As Harrison has “progressed” I have come to notice the elimination/cutback on trees and native species in the village. Just last week the village had decided yet again to prune the trees on the corner of Miami River Drive. It seems over the last few years that Harrison Hot Springs has slowly but consistently been cutting back or removing the trees in the village merely for an aesthetic look that caters to a gardener’s vision. The ecological function of these microhabitats are suffering due to the aesthetically purposed pruning and removing of these trees. This year alone we lost a large cottonwood and 3 dead conifers in Spring Park, multiple deciduous trees on the Miami River Trail, a large deciduous at the Elementary School, a healthy fir and Cottonwood in the RV lot and a nice birch growing out of a large stump along the road to the yacht club; and if I was to count back 10 years we’d have lost a lot more.

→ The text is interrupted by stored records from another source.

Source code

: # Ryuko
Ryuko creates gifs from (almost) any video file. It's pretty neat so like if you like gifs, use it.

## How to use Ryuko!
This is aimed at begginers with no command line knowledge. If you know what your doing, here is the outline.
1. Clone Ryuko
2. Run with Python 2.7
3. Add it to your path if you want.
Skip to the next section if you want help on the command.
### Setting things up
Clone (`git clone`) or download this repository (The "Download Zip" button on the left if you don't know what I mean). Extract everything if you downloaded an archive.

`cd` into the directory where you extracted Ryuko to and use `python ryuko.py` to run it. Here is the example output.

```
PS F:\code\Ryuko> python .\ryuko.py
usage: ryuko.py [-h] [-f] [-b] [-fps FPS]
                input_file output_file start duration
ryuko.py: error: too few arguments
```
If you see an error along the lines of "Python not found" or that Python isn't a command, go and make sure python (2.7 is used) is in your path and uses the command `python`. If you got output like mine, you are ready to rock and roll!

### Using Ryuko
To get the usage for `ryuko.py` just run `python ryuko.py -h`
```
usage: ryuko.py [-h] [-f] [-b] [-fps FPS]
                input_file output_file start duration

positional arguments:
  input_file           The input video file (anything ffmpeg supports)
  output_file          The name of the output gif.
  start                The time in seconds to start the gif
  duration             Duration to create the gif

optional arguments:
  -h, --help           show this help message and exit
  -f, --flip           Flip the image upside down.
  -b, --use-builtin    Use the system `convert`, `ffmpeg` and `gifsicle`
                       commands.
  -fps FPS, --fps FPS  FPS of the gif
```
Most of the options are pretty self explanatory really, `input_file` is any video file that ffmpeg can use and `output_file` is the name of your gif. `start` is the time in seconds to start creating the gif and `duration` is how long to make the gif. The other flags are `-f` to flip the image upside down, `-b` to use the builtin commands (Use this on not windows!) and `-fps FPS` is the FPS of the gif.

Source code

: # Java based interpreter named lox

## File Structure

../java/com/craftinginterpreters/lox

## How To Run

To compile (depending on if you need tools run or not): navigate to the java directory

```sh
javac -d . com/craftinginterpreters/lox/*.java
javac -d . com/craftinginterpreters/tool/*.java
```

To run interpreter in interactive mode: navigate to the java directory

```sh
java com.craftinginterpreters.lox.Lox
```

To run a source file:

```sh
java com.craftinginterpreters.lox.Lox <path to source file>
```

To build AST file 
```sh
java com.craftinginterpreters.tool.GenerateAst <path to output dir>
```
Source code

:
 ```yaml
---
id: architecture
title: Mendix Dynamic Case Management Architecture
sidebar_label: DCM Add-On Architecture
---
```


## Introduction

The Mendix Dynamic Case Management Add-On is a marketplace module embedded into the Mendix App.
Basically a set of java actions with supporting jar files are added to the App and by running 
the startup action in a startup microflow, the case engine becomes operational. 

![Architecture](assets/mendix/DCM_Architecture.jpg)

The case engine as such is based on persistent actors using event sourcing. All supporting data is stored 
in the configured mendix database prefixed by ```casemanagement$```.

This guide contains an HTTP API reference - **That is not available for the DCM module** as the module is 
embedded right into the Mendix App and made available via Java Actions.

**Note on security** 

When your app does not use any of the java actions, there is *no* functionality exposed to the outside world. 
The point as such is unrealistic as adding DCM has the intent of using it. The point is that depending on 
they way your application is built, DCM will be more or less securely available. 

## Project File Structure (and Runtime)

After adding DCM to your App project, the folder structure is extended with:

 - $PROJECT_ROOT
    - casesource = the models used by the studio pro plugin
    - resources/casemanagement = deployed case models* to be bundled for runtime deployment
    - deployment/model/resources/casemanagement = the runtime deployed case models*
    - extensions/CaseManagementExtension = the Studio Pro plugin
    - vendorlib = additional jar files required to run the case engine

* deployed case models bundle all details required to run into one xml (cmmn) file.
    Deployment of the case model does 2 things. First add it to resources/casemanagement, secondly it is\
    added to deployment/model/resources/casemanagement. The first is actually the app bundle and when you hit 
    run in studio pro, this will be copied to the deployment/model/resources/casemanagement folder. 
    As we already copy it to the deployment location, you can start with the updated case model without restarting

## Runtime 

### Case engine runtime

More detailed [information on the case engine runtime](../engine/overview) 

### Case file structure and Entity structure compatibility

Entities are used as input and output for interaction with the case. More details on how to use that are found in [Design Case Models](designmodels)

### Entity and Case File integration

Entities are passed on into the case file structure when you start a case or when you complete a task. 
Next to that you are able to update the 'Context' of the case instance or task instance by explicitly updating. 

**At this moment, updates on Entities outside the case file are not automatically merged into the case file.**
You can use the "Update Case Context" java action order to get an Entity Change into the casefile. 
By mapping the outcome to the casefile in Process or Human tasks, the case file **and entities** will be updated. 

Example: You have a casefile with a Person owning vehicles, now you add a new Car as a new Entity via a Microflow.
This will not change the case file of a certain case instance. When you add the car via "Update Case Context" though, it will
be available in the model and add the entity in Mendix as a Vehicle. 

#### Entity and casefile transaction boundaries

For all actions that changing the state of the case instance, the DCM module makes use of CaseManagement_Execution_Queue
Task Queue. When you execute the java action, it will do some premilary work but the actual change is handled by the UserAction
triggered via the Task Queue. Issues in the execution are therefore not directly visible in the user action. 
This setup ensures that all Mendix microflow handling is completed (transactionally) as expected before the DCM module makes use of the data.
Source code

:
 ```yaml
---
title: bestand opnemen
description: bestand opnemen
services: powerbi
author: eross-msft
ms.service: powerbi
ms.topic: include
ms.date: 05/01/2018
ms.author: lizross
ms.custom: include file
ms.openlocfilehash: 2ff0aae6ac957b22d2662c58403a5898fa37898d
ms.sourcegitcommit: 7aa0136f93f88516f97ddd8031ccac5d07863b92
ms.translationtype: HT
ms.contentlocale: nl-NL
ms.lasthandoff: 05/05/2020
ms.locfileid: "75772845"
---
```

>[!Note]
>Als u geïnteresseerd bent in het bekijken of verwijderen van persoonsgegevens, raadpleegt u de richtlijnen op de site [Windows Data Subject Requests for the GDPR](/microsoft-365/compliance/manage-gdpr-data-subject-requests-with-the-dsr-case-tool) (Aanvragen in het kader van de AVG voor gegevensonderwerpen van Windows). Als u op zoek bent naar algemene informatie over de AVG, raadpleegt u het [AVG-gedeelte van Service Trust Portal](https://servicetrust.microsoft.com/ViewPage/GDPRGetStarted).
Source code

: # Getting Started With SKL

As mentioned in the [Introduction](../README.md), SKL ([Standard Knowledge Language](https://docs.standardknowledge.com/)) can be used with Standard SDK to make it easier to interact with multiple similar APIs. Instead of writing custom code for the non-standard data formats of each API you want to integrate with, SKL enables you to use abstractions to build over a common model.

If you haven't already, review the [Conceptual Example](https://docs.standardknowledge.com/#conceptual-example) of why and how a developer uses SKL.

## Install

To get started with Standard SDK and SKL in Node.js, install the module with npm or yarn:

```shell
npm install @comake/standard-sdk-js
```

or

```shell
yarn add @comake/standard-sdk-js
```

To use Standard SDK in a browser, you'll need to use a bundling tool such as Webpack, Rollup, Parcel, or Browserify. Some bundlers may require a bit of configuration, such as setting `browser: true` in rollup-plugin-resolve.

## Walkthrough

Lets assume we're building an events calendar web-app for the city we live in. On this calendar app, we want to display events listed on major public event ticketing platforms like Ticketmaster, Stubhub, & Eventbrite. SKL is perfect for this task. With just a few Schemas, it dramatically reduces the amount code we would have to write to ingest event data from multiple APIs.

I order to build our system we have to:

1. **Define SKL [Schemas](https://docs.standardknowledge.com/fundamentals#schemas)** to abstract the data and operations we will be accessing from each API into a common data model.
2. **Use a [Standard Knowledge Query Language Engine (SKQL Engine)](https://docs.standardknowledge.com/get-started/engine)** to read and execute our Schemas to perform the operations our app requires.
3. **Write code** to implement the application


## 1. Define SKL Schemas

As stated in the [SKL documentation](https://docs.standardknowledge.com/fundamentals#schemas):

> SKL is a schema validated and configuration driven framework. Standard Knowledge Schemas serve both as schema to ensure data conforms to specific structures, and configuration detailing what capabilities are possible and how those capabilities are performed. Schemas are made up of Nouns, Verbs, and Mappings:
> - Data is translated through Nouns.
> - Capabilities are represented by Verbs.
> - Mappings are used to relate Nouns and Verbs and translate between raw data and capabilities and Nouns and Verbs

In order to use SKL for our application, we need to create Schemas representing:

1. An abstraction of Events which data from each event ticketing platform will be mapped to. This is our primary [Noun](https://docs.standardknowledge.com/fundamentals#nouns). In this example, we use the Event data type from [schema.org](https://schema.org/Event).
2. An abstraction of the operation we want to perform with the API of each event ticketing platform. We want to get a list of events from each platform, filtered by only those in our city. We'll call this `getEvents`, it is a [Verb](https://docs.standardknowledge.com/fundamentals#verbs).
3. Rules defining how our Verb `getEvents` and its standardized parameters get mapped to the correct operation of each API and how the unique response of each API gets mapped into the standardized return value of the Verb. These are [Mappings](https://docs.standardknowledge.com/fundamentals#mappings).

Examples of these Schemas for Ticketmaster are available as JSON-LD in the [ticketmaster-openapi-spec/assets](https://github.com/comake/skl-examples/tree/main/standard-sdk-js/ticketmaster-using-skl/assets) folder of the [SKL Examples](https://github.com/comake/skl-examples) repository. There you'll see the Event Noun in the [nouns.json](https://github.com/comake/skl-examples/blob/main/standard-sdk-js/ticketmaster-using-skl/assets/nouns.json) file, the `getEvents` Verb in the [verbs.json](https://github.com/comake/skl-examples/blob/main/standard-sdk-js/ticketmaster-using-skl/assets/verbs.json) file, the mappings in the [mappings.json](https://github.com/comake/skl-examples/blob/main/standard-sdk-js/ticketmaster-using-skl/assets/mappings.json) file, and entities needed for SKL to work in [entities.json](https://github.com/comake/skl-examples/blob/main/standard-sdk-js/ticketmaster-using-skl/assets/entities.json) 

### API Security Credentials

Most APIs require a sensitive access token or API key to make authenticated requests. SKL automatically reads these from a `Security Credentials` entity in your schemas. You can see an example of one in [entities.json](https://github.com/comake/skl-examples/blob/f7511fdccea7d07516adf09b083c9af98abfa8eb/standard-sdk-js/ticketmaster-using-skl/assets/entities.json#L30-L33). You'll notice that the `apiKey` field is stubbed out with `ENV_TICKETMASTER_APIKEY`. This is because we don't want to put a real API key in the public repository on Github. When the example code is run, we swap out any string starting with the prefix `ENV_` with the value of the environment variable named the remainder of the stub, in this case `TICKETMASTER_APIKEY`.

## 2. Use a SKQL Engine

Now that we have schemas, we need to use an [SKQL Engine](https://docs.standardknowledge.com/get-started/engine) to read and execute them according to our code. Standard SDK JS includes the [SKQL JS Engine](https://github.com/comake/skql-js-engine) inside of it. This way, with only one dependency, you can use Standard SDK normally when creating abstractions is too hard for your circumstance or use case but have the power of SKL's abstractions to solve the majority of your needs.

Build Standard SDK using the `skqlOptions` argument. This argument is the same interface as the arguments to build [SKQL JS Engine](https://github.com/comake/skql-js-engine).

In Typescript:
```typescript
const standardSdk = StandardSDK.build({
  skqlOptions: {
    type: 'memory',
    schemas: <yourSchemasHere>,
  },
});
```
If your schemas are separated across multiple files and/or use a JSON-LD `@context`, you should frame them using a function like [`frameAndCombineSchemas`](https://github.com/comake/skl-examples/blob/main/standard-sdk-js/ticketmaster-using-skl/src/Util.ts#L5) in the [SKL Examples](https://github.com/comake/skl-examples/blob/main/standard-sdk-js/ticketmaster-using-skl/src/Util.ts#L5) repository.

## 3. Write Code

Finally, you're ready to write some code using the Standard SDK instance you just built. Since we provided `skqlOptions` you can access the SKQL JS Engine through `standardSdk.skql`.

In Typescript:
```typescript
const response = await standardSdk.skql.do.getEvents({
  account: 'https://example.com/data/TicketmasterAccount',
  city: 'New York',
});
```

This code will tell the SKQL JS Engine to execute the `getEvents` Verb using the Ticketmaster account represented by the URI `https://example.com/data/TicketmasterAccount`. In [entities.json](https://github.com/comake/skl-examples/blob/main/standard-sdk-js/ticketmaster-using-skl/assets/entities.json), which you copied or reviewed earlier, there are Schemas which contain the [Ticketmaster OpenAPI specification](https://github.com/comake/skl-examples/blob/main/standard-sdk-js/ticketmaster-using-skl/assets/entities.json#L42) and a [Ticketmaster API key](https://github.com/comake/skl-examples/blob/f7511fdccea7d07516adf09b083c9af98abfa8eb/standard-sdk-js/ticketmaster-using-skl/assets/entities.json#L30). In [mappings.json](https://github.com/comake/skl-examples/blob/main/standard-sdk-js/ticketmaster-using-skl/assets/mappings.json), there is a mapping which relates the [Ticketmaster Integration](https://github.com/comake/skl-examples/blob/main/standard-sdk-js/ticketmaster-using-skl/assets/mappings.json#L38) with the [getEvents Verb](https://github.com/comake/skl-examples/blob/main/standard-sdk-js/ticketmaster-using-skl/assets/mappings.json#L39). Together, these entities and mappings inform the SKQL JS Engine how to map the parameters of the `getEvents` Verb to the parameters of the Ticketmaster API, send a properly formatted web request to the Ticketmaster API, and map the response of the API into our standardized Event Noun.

I just don’t seem to understand as to why this pruning and cutting has become necessary, the likelihood of a live tree or branch affecting an individual’s safety is very low, and if that’s the main concern there’s other ways to deal with it. Trees and shrub species are not a choice, they are a long-term necessity. They provide functional ecosystems through species interactions, micro- and macroclimate control through transpiration and shading, soil stabilization through root systems, succession due to natural forest life-cycle, flood mitigation through water uptake and key functions like carbon sequestration and triggering of human emotions through biophilia. Aesthetic pruning has the ability to stunt and reverse succession and opens up areas for invasive species to exploit; it also has massive impacts that aren’t really noticed until a couple years down the road.

It just seems that these decisions have become an opinion-based requirement instead of an educated decision and its having a poor effect on our community. Don’t get me wrong, I fully support the removal of long dead branches for safety purposes, but leave them where they lie, it’s needed for ecosystem survival and it’s a natural fertilizer. If you’re bored and you feel like something needs to be removed, get rid of the invasive’s, because at this rate, 70 years will go past and Harrison Hot Springs won’t be anything else but Knotweed, Blackberry and Ivy and we’ll all be starving for oxygen.